Task brief
Without any pictures, restate the full set of records below exactly.

[Start of Attachment]

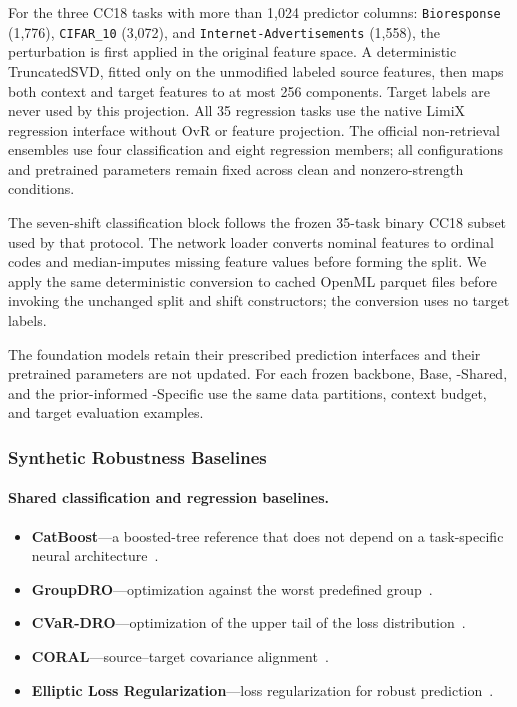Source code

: For the three CC18 tasks with more
than 1,024 predictor columns: \texttt{Bioresponse} (1,776), \texttt{CIFAR\_10}
(3,072), and \texttt{Internet-Advertisements} (1,558), the perturbation is
first applied in the original feature space.  A deterministic
TruncatedSVD, fitted only on the unmodified labeled source features, then maps
both context and target features to at most 256 components.  Target labels are
never used by this projection.  All 35 regression tasks use the native LimiX
regression interface without OvR or feature projection.  The official
non-retrieval ensembles use four classification and eight regression members;
all configurations and pretrained parameters remain fixed across clean and
nonzero-strength conditions.

The seven-shift classification block follows the frozen 35-task binary CC18
subset used by that protocol.  The network loader converts nominal features to
ordinal codes and median-imputes missing feature values before forming the
split.  We apply the same deterministic conversion to cached OpenML parquet
files before invoking the unchanged split and shift constructors; the
conversion uses no target labels.

The foundation models retain their prescribed prediction interfaces and their
pretrained parameters are not updated.  For each frozen backbone, Base,
\method{}-Shared, and the prior-informed \method{}-Specific use the same data
partitions, context budget, and target evaluation examples.

\subsubsection{Synthetic Robustness Baselines}

\paragraph{Shared classification and regression baselines.}
\begin{itemize}
  \setlength{\itemsep}{1pt}
  \setlength{\parskip}{0pt}
  \item \textbf{CatBoost}---a boosted-tree reference that does not depend on a
  task-specific neural architecture~\citep{prokhorenkova2018catboost}.
  \item \textbf{GroupDRO}---optimization against the worst predefined
  group~\citep{sagawa2020groupdro}.
  \item \textbf{CVaR-DRO}---optimization of the upper tail of the loss
  distribution~\citep{rockafellar2000cvar}.
  \item \textbf{CORAL}---source--target covariance
  alignment~\citep{sun2016deepcoral}.
  \item \textbf{Elliptic Loss Regularization}---loss regularization for robust
  prediction~\citep{hasan2025elliptic}.
\end{itemize}

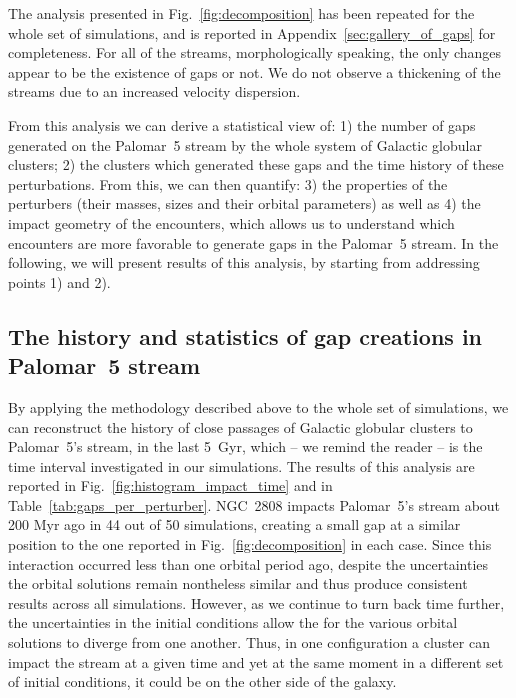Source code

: \documentclass[draft]{aa}
\begin{document}
    The analysis presented in Fig.~\ref{fig:decomposition} has been repeated for the whole set of simulations, and is reported in Appendix~\ref{sec:gallery_of_gaps} for completeness. For all of the streams, morphologically speaking, the only changes appear to be the existence of gaps or not. We do not observe a thickening of the streams due to an increased velocity dispersion. 
    
    From this analysis we can derive a statistical view of: 1) the number of gaps generated on the Palomar~5 stream by the whole system of Galactic globular clusters; 2) the clusters which generated these gaps and the time history of these perturbations. From this, we can then quantify: 3) the properties of the perturbers (their masses, sizes and their orbital parameters) as well as 4) the impact geometry of the encounters, which allows us to understand which encounters are more favorable to generate gaps in the Palomar~5 stream. In the following, we will present results of this analysis, by starting from addressing points 1) and 2).





  \subsection{The history and statistics of gap creations in Palomar~5 stream}\label{sect:history}
  

      


    By applying the methodology described above to the whole set of simulations, we can reconstruct the history of close passages of Galactic globular clusters to Palomar~5's stream, in the last 5~Gyr, which -- we remind the reader -- is the time interval investigated in our simulations. The results of this analysis are reported in Fig.~\ref{fig:histogram_impact_time} and in Table~\ref{tab:gaps_per_perturber}. NGC~2808 impacts Palomar~5's stream about 200 Myr ago in 44 out of 50 simulations, creating a small gap at a similar position to the one reported in Fig.~\ref{fig:decomposition} in each case. Since this interaction occurred less than one orbital period ago, despite the uncertainties the orbital solutions remain nontheless similar and thus produce consistent results across all simulations. However, as we continue to turn back time further, the uncertainties in the initial conditions allow the for the various orbital solutions to diverge from one another. Thus, in one configuration a cluster can impact the stream at a given time and yet at the same moment in a different set of initial conditions, it could be on the other side of the galaxy.
    
\end{document}
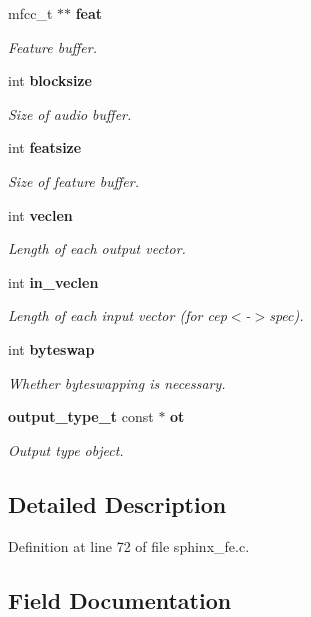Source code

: \begin{DoxyCompactItemize}
mfcc\+\_\+t $\ast$$\ast$ {\bf feat}
\begin{DoxyCompactList}\small\item\em Feature buffer. \end{DoxyCompactList}\item 
int {\bf blocksize}
\begin{DoxyCompactList}\small\item\em Size of audio buffer. \end{DoxyCompactList}\item 
int {\bf featsize}
\begin{DoxyCompactList}\small\item\em Size of feature buffer. \end{DoxyCompactList}\item 
int {\bf veclen}
\begin{DoxyCompactList}\small\item\em Length of each output vector. \end{DoxyCompactList}\item 
int {\bf in\+\_\+veclen}
\begin{DoxyCompactList}\small\item\em Length of each input vector (for cep$<$-\/$>$spec). \end{DoxyCompactList}\item 
int {\bf byteswap}
\begin{DoxyCompactList}\small\item\em Whether byteswapping is necessary. \end{DoxyCompactList}\item 
{\bf output\+\_\+type\+\_\+t} const $\ast$ {\bf ot}
\begin{DoxyCompactList}\small\item\em Output type object. \end{DoxyCompactList}\end{DoxyCompactItemize}


\subsection{Detailed Description}


Definition at line 72 of file sphinx\+\_\+fe.\+c.



\subsection{Field Documentation}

[End of Attachment]

Answer box
Source code

: For the three CC18 tasks with more
than 1,024 predictor columns: \texttt{Bioresponse} (1,776), \texttt{CIFAR\_10}
(3,072), and \texttt{Internet-Advertisements} (1,558), the perturbation is
first applied in the original feature space.  A deterministic
TruncatedSVD, fitted only on the unmodified labeled source features, then maps
both context and target features to at most 256 components.  Target labels are
never used by this projection.  All 35 regression tasks use the native LimiX
regression interface without OvR or feature projection.  The official
non-retrieval ensembles use four classification and eight regression members;
all configurations and pretrained parameters remain fixed across clean and
nonzero-strength conditions.

The seven-shift classification block follows the frozen 35-task binary CC18
subset used by that protocol.  The network loader converts nominal features to
ordinal codes and median-imputes missing feature values before forming the
split.  We apply the same deterministic conversion to cached OpenML parquet
files before invoking the unchanged split and shift constructors; the
conversion uses no target labels.

The foundation models retain their prescribed prediction interfaces and their
pretrained parameters are not updated.  For each frozen backbone, Base,
\method{}-Shared, and the prior-informed \method{}-Specific use the same data
partitions, context budget, and target evaluation examples.

\subsubsection{Synthetic Robustness Baselines}

\paragraph{Shared classification and regression baselines.}
\begin{itemize}
  \setlength{\itemsep}{1pt}
  \setlength{\parskip}{0pt}
  \item \textbf{CatBoost}---a boosted-tree reference that does not depend on a
  task-specific neural architecture~\citep{prokhorenkova2018catboost}.
  \item \textbf{GroupDRO}---optimization against the worst predefined
  group~\citep{sagawa2020groupdro}.
  \item \textbf{CVaR-DRO}---optimization of the upper tail of the loss
  distribution~\citep{rockafellar2000cvar}.
  \item \textbf{CORAL}---source--target covariance
  alignment~\citep{sun2016deepcoral}.
  \item \textbf{Elliptic Loss Regularization}---loss regularization for robust
  prediction~\citep{hasan2025elliptic}.
\end{itemize}

Source code

: \documentclass[draft]{aa}
\begin{document}
    The analysis presented in Fig.~\ref{fig:decomposition} has been repeated for the whole set of simulations, and is reported in Appendix~\ref{sec:gallery_of_gaps} for completeness. For all of the streams, morphologically speaking, the only changes appear to be the existence of gaps or not. We do not observe a thickening of the streams due to an increased velocity dispersion. 
    
    From this analysis we can derive a statistical view of: 1) the number of gaps generated on the Palomar~5 stream by the whole system of Galactic globular clusters; 2) the clusters which generated these gaps and the time history of these perturbations. From this, we can then quantify: 3) the properties of the perturbers (their masses, sizes and their orbital parameters) as well as 4) the impact geometry of the encounters, which allows us to understand which encounters are more favorable to generate gaps in the Palomar~5 stream. In the following, we will present results of this analysis, by starting from addressing points 1) and 2).





  \subsection{The history and statistics of gap creations in Palomar~5 stream}\label{sect:history}
  

      


    By applying the methodology described above to the whole set of simulations, we can reconstruct the history of close passages of Galactic globular clusters to Palomar~5's stream, in the last 5~Gyr, which -- we remind the reader -- is the time interval investigated in our simulations. The results of this analysis are reported in Fig.~\ref{fig:histogram_impact_time} and in Table~\ref{tab:gaps_per_perturber}. NGC~2808 impacts Palomar~5's stream about 200 Myr ago in 44 out of 50 simulations, creating a small gap at a similar position to the one reported in Fig.~\ref{fig:decomposition} in each case. Since this interaction occurred less than one orbital period ago, despite the uncertainties the orbital solutions remain nontheless similar and thus produce consistent results across all simulations. However, as we continue to turn back time further, the uncertainties in the initial conditions allow the for the various orbital solutions to diverge from one another. Thus, in one configuration a cluster can impact the stream at a given time and yet at the same moment in a different set of initial conditions, it could be on the other side of the galaxy.
    
\end{document}
Source code

: \begin{DoxyCompactItemize}
mfcc\+\_\+t $\ast$$\ast$ {\bf feat}
\begin{DoxyCompactList}\small\item\em Feature buffer. \end{DoxyCompactList}\item 
int {\bf blocksize}
\begin{DoxyCompactList}\small\item\em Size of audio buffer. \end{DoxyCompactList}\item 
int {\bf featsize}
\begin{DoxyCompactList}\small\item\em Size of feature buffer. \end{DoxyCompactList}\item 
int {\bf veclen}
\begin{DoxyCompactList}\small\item\em Length of each output vector. \end{DoxyCompactList}\item 
int {\bf in\+\_\+veclen}
\begin{DoxyCompactList}\small\item\em Length of each input vector (for cep$<$-\/$>$spec). \end{DoxyCompactList}\item 
int {\bf byteswap}
\begin{DoxyCompactList}\small\item\em Whether byteswapping is necessary. \end{DoxyCompactList}\item 
{\bf output\+\_\+type\+\_\+t} const $\ast$ {\bf ot}
\begin{DoxyCompactList}\small\item\em Output type object. \end{DoxyCompactList}\end{DoxyCompactItemize}


\subsection{Detailed Description}


Definition at line 72 of file sphinx\+\_\+fe.\+c.



\subsection{Field Documentation}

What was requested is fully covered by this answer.